■ DATA SUPPLIED
★ ★ ★

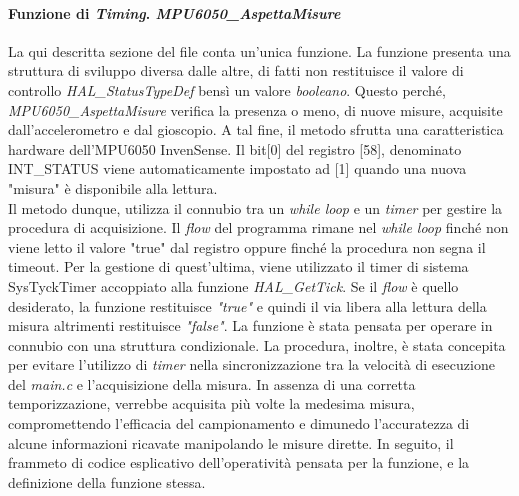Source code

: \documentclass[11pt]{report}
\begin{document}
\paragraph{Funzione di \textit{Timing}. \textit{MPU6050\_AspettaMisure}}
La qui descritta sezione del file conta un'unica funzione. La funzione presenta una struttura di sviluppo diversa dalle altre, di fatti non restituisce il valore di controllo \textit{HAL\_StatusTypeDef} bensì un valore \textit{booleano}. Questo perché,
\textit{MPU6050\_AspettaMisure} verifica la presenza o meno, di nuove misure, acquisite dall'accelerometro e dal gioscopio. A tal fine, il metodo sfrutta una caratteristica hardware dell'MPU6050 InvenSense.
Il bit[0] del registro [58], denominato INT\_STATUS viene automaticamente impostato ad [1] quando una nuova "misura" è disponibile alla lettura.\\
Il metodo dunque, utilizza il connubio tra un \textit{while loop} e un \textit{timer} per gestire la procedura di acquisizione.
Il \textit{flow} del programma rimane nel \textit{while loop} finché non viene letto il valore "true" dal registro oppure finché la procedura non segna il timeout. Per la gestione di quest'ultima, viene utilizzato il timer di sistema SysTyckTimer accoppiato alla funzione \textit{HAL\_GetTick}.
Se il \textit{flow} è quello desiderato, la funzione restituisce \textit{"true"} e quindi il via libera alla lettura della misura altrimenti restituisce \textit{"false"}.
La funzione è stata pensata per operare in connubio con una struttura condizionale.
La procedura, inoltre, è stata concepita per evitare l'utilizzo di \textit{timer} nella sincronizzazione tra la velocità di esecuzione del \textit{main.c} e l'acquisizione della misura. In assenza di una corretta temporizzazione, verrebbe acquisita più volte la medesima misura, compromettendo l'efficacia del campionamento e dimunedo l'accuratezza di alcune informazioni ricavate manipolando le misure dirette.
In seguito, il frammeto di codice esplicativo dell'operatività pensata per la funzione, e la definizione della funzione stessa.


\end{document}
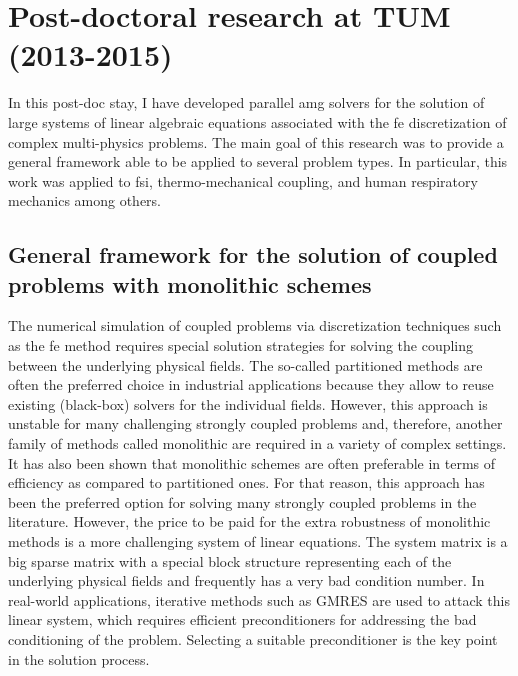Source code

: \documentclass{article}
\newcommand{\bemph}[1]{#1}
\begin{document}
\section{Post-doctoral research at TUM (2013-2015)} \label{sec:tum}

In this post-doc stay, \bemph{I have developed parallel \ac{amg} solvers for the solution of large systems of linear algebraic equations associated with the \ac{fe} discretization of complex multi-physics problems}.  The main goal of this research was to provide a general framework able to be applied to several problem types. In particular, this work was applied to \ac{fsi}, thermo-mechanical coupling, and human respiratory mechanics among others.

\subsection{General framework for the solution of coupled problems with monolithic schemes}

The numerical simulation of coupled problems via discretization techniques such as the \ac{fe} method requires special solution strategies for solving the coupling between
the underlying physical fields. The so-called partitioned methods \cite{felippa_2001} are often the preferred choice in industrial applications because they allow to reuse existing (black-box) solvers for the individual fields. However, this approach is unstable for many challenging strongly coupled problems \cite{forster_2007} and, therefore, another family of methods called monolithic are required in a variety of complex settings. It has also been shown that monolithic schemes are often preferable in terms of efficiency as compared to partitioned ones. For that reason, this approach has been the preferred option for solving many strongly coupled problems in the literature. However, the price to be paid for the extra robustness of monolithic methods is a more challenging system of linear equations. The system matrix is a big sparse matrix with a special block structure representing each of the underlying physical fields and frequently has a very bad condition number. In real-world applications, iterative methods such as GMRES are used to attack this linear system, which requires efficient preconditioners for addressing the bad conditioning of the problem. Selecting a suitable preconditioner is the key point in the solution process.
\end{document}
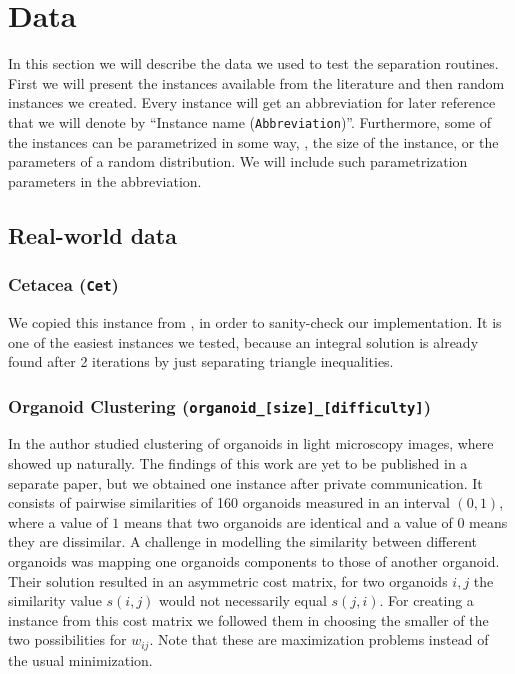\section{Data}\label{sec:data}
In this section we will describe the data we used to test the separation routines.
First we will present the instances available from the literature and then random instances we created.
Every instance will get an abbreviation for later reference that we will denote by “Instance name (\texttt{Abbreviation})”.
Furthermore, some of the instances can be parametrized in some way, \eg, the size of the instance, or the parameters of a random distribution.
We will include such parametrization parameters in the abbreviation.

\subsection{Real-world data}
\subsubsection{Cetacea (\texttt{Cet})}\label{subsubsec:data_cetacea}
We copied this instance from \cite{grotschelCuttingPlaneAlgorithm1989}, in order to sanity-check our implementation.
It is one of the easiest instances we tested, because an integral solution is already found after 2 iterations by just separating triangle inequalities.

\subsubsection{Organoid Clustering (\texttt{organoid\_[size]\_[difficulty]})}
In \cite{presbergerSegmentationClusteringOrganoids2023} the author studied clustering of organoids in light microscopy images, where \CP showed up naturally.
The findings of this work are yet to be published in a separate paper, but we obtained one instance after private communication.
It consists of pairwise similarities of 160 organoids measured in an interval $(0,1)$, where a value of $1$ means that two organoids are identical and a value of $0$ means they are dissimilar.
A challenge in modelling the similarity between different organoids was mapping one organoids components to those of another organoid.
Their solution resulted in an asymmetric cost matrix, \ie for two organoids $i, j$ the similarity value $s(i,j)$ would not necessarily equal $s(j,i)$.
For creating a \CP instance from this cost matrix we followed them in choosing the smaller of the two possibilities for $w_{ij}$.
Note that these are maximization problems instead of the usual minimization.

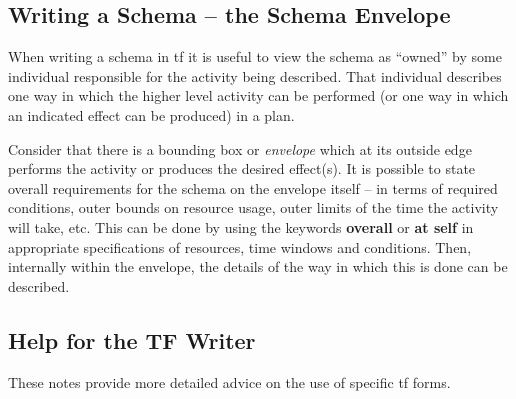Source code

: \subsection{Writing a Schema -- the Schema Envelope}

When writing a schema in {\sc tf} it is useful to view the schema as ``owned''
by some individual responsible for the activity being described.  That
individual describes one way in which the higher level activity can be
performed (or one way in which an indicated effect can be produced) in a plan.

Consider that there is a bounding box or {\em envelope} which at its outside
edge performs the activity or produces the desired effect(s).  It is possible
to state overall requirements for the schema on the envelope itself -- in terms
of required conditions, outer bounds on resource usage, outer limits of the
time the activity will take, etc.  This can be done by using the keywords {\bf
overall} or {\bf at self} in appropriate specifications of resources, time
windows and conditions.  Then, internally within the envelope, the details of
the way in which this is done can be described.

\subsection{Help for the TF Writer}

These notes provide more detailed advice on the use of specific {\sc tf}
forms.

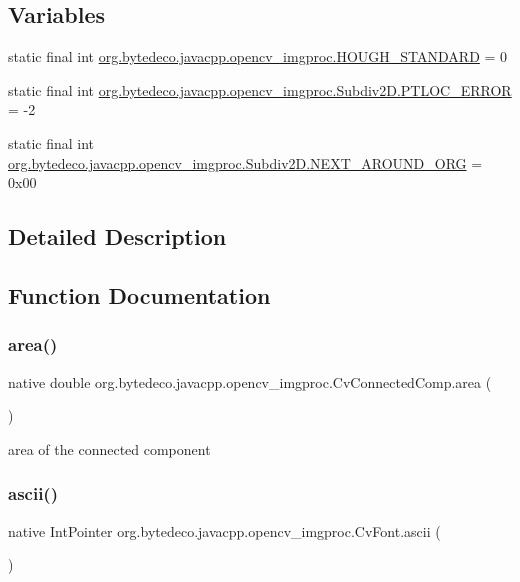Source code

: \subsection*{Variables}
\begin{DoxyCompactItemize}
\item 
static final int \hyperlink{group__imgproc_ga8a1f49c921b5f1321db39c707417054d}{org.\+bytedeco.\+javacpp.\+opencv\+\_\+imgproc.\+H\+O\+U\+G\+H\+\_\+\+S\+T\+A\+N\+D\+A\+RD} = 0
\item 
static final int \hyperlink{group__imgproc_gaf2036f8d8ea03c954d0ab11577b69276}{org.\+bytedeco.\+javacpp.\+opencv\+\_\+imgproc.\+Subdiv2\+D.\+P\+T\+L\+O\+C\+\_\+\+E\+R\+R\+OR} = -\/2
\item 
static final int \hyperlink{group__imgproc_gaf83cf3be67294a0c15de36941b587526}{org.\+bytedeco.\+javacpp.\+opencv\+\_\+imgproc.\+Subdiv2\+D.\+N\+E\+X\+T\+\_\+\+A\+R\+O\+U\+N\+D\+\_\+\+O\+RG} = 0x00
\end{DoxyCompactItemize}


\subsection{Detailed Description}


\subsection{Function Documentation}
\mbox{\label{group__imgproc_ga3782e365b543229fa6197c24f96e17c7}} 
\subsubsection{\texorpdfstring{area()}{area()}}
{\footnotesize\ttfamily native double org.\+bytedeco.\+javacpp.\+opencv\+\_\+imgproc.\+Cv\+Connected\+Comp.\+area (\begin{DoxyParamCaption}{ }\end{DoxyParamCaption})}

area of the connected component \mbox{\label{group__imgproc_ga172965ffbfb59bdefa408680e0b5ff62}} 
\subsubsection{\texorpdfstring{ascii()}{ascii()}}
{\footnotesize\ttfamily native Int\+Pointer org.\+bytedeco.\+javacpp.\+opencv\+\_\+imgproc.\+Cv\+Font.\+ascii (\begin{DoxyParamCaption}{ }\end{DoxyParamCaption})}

★ ★ ★

■ WHAT TO PRODUCE
Taking the material above, extract exactly and only the lines from the line with "quello desiderato, la" to the line with "La funzione è", inclusive of both.

■ SOLVED EXERCISE
Se il \textit{flow} è quello desiderato, la funzione restituisce \textit{"true"} e quindi il via libera alla lettura della misura altrimenti restituisce \textit{"false"}.
La funzione è stata pensata per operare in connubio con una struttura condizionale.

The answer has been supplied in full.